With a target in her sights, Anderberg is merciless and unrelenting. Her piece on the Section 8 voucher program for low-income housing assistance is absolutely scathing. It drips with scorn, and not in any fuzzy, generalized way. It is packed with specific examples of egregious failure spelled out in chapter and verse. She relates several nightmare scenarios — not imaginary ones — but horrible situations that have actually happened to people she knew and has worked with.

Apparently, in any given area, 90% of the rental units cost more than the Housing Authority has decided a Section 8 tenant can pay. Excesses and follies, Anderberg tells it like it is, explains it all for you, and ties it up in a ribbon with a bow. How many people do you know who would actually call 300 different Los Angeles apartment ads to determine that only three landlords would take Section 8 vouchers?

And then she explains the big Catch-22. Really, it’s amazing that anyone ever finds a place to rent.

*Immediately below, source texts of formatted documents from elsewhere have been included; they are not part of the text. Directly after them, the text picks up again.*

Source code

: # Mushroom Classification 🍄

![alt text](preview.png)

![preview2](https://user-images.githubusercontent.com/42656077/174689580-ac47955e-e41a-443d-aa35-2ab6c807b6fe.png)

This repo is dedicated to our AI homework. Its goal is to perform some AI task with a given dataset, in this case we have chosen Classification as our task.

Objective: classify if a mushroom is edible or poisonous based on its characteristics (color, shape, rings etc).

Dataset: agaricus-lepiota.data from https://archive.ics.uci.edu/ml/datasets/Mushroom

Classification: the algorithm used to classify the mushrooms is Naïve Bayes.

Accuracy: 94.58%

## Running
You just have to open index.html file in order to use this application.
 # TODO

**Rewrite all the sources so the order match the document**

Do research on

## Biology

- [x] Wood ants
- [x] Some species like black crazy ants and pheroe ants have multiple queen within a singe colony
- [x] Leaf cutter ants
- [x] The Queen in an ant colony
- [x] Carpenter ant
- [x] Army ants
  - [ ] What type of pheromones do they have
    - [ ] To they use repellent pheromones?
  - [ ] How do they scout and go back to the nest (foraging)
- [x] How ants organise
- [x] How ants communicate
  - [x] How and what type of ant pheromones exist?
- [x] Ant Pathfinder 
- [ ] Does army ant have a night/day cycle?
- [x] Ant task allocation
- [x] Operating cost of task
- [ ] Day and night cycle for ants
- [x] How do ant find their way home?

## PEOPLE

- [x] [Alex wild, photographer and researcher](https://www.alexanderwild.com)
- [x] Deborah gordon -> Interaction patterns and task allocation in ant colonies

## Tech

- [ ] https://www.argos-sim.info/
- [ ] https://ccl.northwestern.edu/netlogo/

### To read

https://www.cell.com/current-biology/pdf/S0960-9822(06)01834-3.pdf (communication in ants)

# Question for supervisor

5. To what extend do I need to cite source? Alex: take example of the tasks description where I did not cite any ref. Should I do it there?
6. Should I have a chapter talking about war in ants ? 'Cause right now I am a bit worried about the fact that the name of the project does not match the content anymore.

The waiting time to get into the program can be unbelievable, long enough so a single mother’s kids grow up and leave home before she can qualify, and then because there are no kids, she still can’t qualify.

Anderberg says,

It seems at every turn the government is trying to make sure only a small percentage of those who qualify for Section 8 can get it, and then those who finally do get it, cannot use it!… Many people give up every month in exhaustion, not using their Section 8, forfeiting it after waiting years for it, as they could not find any way to actually use it for rent anywhere.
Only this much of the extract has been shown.